▸ **WHAT THE TASK REQUIRES**
Lines with the word "solved": copy all of them from the entries below.

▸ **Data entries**
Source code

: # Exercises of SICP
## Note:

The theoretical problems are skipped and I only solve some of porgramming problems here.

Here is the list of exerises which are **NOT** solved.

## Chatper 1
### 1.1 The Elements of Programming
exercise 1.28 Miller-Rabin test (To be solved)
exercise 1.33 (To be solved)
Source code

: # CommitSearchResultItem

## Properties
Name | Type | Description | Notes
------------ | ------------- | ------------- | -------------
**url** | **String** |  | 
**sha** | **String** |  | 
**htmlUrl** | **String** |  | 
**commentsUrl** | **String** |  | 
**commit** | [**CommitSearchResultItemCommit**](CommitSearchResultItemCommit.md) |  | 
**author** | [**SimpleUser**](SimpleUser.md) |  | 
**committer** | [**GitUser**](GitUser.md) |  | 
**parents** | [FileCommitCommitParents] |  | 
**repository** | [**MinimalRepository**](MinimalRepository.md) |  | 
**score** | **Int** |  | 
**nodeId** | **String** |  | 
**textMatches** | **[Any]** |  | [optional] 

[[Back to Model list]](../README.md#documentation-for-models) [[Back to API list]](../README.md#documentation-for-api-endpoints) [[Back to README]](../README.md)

▸ **RESPONSE AREA**
Here is the list of exerises which are **NOT** solved.
exercise 1.28 Miller-Rabin test (To be solved)
exercise 1.33 (To be solved)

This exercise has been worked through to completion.